In other words, investors set the price for stocks, and they demand a higher return from them, no matter what history shows. Investors are more frightened of what can happen to the prices of stocks than to the value of U.S. government bonds, which are seen as a safe haven even though their value can be depleted dramatically because of inflation. This fear is a fact. As Malkiel writes, despite the spread of free markets, “the world is still a very unstable place, and economic events are always surprising us.”
In the short term, stuff happens. Indeed, just a few months after he wrote his review, high-flying tech stocks crashed to earth. Solid companies such as Intel and Oracle lost 80% of their value. A year and a half later, the twin towers of the World Trade Center crashed to the ground. Seven years after that, the U.S. suffered its worst financial disaster since the Great Depression, and unemployment hit 10%. Eleven years later, a virus suddenly swept the world, killing 561,000 Americans and counting.
Financial risk is defined as the volatility of the value of an asset—the extremes of its ups and downs. Over 20-year periods or more, stocks have displayed remarkably consistent returns—and no losses after inflation. But investors have perceived overall risks to be higher because, in the short term, terrible things can happen. But despite many terrible things since the publication of Dow 36,000, your $10,000 investment in the Dow would still have become more than $50,000.
Years ago, I wrote a column for another publication that divided investors into two categories: “outsmarters,” who think that the way to make money in stocks is to beat the system by trying to time the market or putting large short-term bets on hot equities, and “partakers,” who try to find good businesses and become partners over the long haul or simply purchase the market as a whole, or large parts of it, via index funds with low expenses.

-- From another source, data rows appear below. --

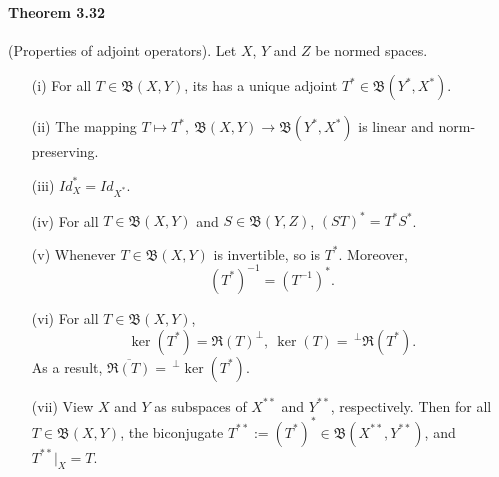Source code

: \documentclass{article}
\begin{document}
\paragraph{Theorem 3.32\label{thm:3.32}} (Properties of adjoint operators). Let $X$, $Y$ and $Z$ be normed spaces.
\begin{itemize}
	\vspace{0.1cm}
	\item[(i)] For all $T\in\mathfrak{B}(X,Y)$, its has a unique adjoint $T^*\in\mathfrak{B}(Y^*,X^*)$.
	\vspace{0.1cm}
	\item[(ii)] The mapping $T\mapsto T^*,\ \mathfrak{B}(X,Y)\to\mathfrak{B}(Y^*,X^*)$ is linear and norm-preserving.
	\vspace{0.1cm}
	\item[(iii)] $Id_X^* = Id_{X^*}$.
	\vspace{0.1cm}
	\item[(iv)] For all $T\in\mathfrak{B}(X,Y)$ and $S\in\mathfrak{B}(Y,Z)$, $(S T)^* = T^* S^*$.
	\item[(v)] Whenever $T\in\mathfrak{B}(X,Y)$ is invertible, so is $T^*$. Moreover, $$(T^*)^{-1}=(T^{-1})^*.$$
	\item[(vi)] For all $T\in\mathfrak{B}(X,Y)$, $$\ker(T^*) = \mathfrak{R}(T)^\perp,\ \ker(T) =\, ^\perp\mathfrak{R}(T^*).$$
	As a result, $\overline{\mathfrak{R}(T)} =\, ^\perp\ker(T^*)$.
	\vspace{0.1cm}
	\item[(vii)] View $X$ and $Y$ as subspaces of $X^{**}$ and $Y^{**}$, respectively. Then for all $T\in\mathfrak{B}(X,Y)$, the biconjugate $T^{**} := (T^*)^* \in\mathfrak{B}(X^{**},Y^{**})$, and $T^{**}|_X = T$.
\end{itemize}
\end{document}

A few of those choices: SPDR Dow Jones Industrial Average (symbol DIA, $338), an exchange-traded fund nicknamed Diamonds, which mimics the Dow and charges 0.16% annually; Vanguard Total Stock Market Admiral (VTSAX), which attempts to replicate all listed U.S. stocks, with an expense ratio of just 0.04%; Schwab 1000 (SNXFX), a mutual fund that reflects the 1,000 largest U.S. stocks, charging 0.05%; and SPDR S&P 500 ETF Trust (SPY, $411), known as Spiders, which is linked to the popular large-cap benchmark and charges 0.095%.
With Dow 36,000, I tried to have it both ways. I advocated that investors adhere to a partaker approach, but I tried to be an outsmarter myself by predicting people would lose their fear of stocks and act rationally at last. What I was really saying was that I knew better than the mass of investors. My error provides an important lesson: Respect the market.
But there’s another lesson as well. Professor Malkiel concluded his review by saying that Dow 36,000 inspired “a degree of optimism and complacency that can be, for some, truly perilous.” If by “optimism and complacency” he meant investing in the Dow and forgetting about it, well, that has turned out just fine.